*** Data for analysis ***
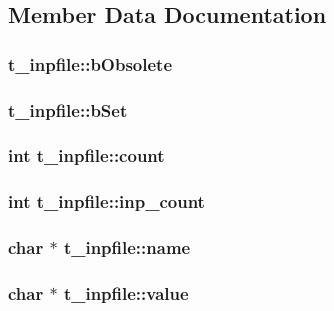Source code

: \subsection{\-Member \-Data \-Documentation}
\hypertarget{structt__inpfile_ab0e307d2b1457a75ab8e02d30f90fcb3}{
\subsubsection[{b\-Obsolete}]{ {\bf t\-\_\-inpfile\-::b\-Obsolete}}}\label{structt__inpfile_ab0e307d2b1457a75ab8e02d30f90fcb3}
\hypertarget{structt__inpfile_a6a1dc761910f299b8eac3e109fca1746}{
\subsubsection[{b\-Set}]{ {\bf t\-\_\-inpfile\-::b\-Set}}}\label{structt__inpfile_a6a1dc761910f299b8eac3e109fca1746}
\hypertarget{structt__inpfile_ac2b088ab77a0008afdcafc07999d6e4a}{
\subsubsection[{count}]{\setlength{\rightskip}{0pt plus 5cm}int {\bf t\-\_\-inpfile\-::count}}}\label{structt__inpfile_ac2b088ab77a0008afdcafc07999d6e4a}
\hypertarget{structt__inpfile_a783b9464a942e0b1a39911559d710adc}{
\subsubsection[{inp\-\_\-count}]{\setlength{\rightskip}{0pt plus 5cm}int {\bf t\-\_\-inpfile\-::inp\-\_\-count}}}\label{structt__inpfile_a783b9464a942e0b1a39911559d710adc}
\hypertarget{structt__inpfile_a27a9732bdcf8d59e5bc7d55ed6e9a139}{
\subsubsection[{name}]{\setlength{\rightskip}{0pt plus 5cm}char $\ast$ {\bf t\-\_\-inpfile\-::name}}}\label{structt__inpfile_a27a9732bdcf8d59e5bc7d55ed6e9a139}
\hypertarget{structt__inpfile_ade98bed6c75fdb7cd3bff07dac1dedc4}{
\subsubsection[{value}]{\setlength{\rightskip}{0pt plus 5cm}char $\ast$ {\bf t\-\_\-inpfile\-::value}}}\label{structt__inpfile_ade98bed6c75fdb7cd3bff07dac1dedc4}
*** End of Data for analysis ***
*** Data for analysis ***
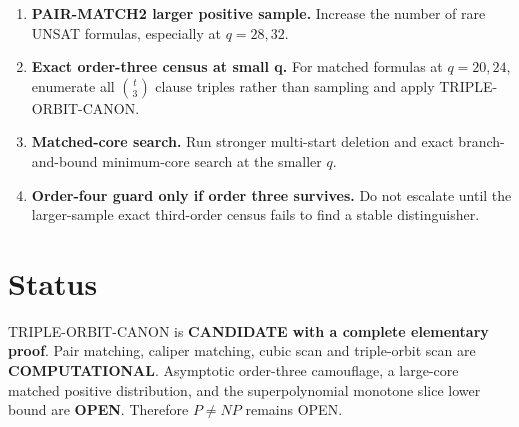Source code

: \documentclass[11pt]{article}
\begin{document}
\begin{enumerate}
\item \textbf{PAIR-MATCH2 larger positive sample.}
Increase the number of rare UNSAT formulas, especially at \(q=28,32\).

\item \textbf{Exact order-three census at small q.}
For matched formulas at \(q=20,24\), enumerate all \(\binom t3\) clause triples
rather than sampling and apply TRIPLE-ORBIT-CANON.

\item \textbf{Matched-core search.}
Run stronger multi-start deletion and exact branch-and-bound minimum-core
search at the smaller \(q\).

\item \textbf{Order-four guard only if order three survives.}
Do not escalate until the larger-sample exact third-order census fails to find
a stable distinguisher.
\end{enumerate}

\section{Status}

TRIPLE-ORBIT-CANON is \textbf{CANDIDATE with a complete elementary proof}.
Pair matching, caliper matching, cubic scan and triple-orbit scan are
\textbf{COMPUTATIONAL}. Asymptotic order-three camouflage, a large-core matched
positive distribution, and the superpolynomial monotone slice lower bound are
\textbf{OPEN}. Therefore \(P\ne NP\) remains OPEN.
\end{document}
*** End of Data for analysis ***
**Your task:**
A single number is the answer: the number of lines in the entries that contain "rightskip".

**Solution:**
4